(Data extracted from a collection)
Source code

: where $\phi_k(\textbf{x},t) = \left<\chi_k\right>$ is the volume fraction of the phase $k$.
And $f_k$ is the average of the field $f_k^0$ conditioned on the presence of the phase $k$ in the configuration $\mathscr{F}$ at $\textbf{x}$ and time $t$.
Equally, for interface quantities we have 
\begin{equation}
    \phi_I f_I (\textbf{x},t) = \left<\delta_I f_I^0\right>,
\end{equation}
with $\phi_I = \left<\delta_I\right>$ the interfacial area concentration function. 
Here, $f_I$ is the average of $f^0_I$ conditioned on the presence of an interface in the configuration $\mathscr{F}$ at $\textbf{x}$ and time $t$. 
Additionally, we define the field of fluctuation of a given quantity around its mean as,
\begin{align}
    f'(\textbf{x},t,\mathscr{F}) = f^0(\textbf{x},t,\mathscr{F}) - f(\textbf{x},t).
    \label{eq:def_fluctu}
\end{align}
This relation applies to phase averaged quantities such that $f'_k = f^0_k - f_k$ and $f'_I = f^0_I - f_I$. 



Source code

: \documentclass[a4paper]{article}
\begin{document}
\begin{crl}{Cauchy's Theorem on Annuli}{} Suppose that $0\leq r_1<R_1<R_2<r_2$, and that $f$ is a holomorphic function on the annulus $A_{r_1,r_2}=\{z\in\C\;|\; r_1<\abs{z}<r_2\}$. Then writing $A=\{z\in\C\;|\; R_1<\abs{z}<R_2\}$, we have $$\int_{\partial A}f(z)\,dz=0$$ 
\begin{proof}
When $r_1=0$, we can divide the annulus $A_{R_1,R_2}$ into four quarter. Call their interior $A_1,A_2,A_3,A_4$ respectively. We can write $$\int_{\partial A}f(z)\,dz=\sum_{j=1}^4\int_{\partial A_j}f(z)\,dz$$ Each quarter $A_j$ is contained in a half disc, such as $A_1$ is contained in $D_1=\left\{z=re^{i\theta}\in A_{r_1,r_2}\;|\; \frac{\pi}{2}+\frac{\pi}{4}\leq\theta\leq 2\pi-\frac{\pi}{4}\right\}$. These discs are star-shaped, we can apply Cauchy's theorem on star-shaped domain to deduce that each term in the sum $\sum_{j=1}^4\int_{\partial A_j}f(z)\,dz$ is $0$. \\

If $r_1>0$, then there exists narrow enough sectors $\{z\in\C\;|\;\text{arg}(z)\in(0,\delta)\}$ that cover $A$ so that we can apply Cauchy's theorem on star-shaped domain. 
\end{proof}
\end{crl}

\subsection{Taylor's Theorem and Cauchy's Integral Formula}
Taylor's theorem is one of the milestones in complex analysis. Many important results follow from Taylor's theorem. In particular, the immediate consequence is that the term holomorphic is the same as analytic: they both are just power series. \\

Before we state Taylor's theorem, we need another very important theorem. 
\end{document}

**Requirement**
Note each line above that contains "field" and copy it out.

**Solution for this task**
And $f_k$ is the average of the field $f_k^0$ conditioned on the presence of the phase $k$ in the configuration $\mathscr{F}$ at $\textbf{x}$ and time $t$.
Additionally, we define the field of fluctuation of a given quantity around its mean as,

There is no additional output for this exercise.